Ou, como afirmava Camilo:

“Todo o homem tem uma porção de inépcia que há-de sair em prosa ou verso, em palavras ou obras, como o carnejão de um furúnculo. Quer queira quer não, um dia a válvula salta e o pus repuxa.”

Imperial, a estupidez até ocupa um programa de referência, o Sociedade Civil, do excelente jornalista Luís de Castro: “Sabedoria vs. Estupidez” (episódio 105, de 21/6/2018 | temporada 14), com Rui Zink e Henrique Monteiro. E, corajosa, não foge dos altos dignitários políticos, como ilustram estas 3 pérolas do 14º Presidente da República português, Almirante Américo Thomaz:

“Comemora-se em todo o país uma promulgação do despacho número Cem da Marinha Mercante Portuguesa, a que foi dado esse número não por acaso mas porque ele vem na sequência de outros noventa e nove anteriores promulgados....” (revista Opção, ano II, n.º30)

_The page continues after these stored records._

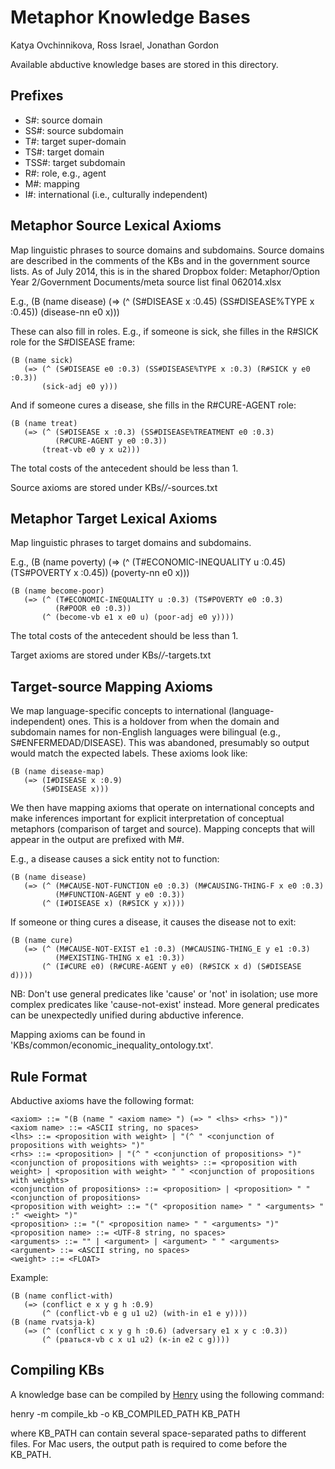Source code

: # Metaphor Knowledge Bases
Katya Ovchinnikova, Ross Israel, Jonathan Gordon

Available abductive knowledge bases are stored in this directory.

## Prefixes

- S#: source domain
- SS#: source subdomain
- T#: target super-domain
- TS#: target domain
- TSS#: target subdomain
- R#: role, e.g., agent
- M#: mapping
- I#: international (i.e., culturally independent)


## Metaphor Source Lexical Axioms

Map linguistic phrases to source domains and subdomains. Source domains
are described in the comments of the KBs and in the government source
lists. As of July 2014, this is in the shared Dropbox folder:
  Metaphor/Option Year 2/Government Documents/meta source list final 062014.xlsx

E.g.,
    (B (name disease)
       (=> (^ (S#DISEASE x :0.45) (SS#DISEASE%TYPE x :0.45))
           (disease-nn e0 x)))

These can also fill in roles. E.g., if someone is sick, she filles in the
R#SICK role for the S#DISEASE frame:

    (B (name sick)
       (=> (^ (S#DISEASE e0 :0.3) (SS#DISEASE%TYPE x :0.3) (R#SICK y e0 :0.3))
           (sick-adj e0 y)))

And if someone cures a disease, she fills in the R#CURE-AGENT role:

    (B (name treat)
       (=> (^ (S#DISEASE x :0.3) (SS#DISEASE%TREATMENT e0 :0.3)
              (R#CURE-AGENT y e0 :0.3))
           (treat-vb e0 y x u2)))

The total costs of the antecedent should be less than 1.

Source axioms are stored under KBs/*/*-sources.txt


## Metaphor Target Lexical Axioms

Map linguistic phrases to target domains and subdomains.

E.g.,
    (B (name poverty)
       (=> (^ (T#ECONOMIC-INEQUALITY u :0.45) (TS#POVERTY x :0.45))
           (poverty-nn e0 x)))

    (B (name become-poor)
       (=> (^ (T#ECONOMIC-INEQUALITY u :0.3) (TS#POVERTY e0 :0.3)
              (R#POOR e0 :0.3))
           (^ (become-vb e1 x e0 u) (poor-adj e0 y))))

The total costs of the antecedent should be less than 1.

Target axioms are stored under KBs/*/*-targets.txt


## Target-source Mapping Axioms

We map language-specific concepts to international (language-independent)
ones. This is a holdover from when the domain and subdomain names for
non-English languages were bilingual (e.g., S#ENFERMEDAD/DISEASE). This
was abandoned, presumably so output would match the expected labels. These
axioms look like:

    (B (name disease-map)
       (=> (I#DISEASE x :0.9)
           (S#DISEASE x)))

We then have mapping axioms that operate on international concepts and
make inferences important for explicit interpretation of conceptual
metaphors (comparison of target and source). Mapping concepts that will
appear in the output are prefixed with M#.

E.g., a disease causes a sick entity not to function:

    (B (name disease)
       (=> (^ (M#CAUSE-NOT-FUNCTION e0 :0.3) (M#CAUSING-THING-F x e0 :0.3)
              (M#FUNCTION-AGENT y e0 :0.3))
           (^ (I#DISEASE x) (R#SICK y x))))

If someone or thing cures a disease, it causes the disease not to exit:

    (B (name cure)
       (=> (^ (M#CAUSE-NOT-EXIST e1 :0.3) (M#CAUSING-THING_E y e1 :0.3)
              (M#EXISTING-THING x e1 :0.3))
           (^ (I#CURE e0) (R#CURE-AGENT y e0) (R#SICK x d) (S#DISEASE d))))

NB: Don't use general predicates like 'cause' or 'not' in isolation; use
more complex predicates like 'cause-not-exist' instead. More general
predicates can be unexpectedly unified during abductive inference.

Mapping axioms can be found in 'KBs/common/economic_inequality_ontology.txt'.


## Rule Format

Abductive axioms have the following format:

```
<axiom> ::= "(B (name " <axiom name> ") (=> " <lhs> <rhs> "))"
<axiom name> ::= <ASCII string, no spaces>
<lhs> ::= <proposition with weight> | "(^ " <conjunction of propositions with weights> ")"
<rhs> ::= <proposition> | "(^ " <conjunction of propositions> ")"
<conjunction of propositions with weights> ::= <proposition with weight> | <proposition with weight> " " <conjunction of propositions with weights>
<conjunction of propositions> ::= <proposition> | <proposition> " " <conjunction of propositions>
<proposition with weight> ::= "(" <proposition name> " " <arguments> " :" <weight> ")"
<proposition> ::= "(" <proposition name> " " <arguments> ")"
<proposition name> ::= <UTF-8 string, no spaces>
<arguments> ::= "" | <argument> | <argument> " " <arguments>
<argument> ::= <ASCII string, no spaces>
<weight> ::= <FLOAT>
```

Example:

```
(B (name conflict-with)
   (=> (conflict e x y g h :0.9)
       (^ (conflict-vb e g u1 u2) (with-in e1 e y))))
(B (name rvatsja-k)
   (=> (^ (conflict c x y g h :0.6) (adversary e1 x y c :0.3))
       (^ (рваться-vb c x u1 u2) (к-in e2 c g))))
```


## Compiling KBs

A knowledge base can be compiled by
[Henry](https://github.com/naoya-i/henry-n700) using the following command:

  henry -m compile_kb -o KB_COMPILED_PATH KB_PATH

where KB_PATH can contain several space-separated paths to different files.
For Mac users, the output path is required to come before the KB_PATH.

“...É uma terra [Manteigas] bem interessante, porque estando numa cova está a mais de 700 metros de altitude...” (O Século, 1/6/1964)

“A minha boa vontade não tem felizmente limites. Só uma coisa não poderei fazer: o impossível. E tenho verdadeiramente pena de ele não estar ao meu alcance.” (Diário de Notícias, 23/6/1964)

E a realidade para além da teoria? Talvez seja melhor não olhar… ou aguardar a legislação reclamada por Vítor J. Rodrigues.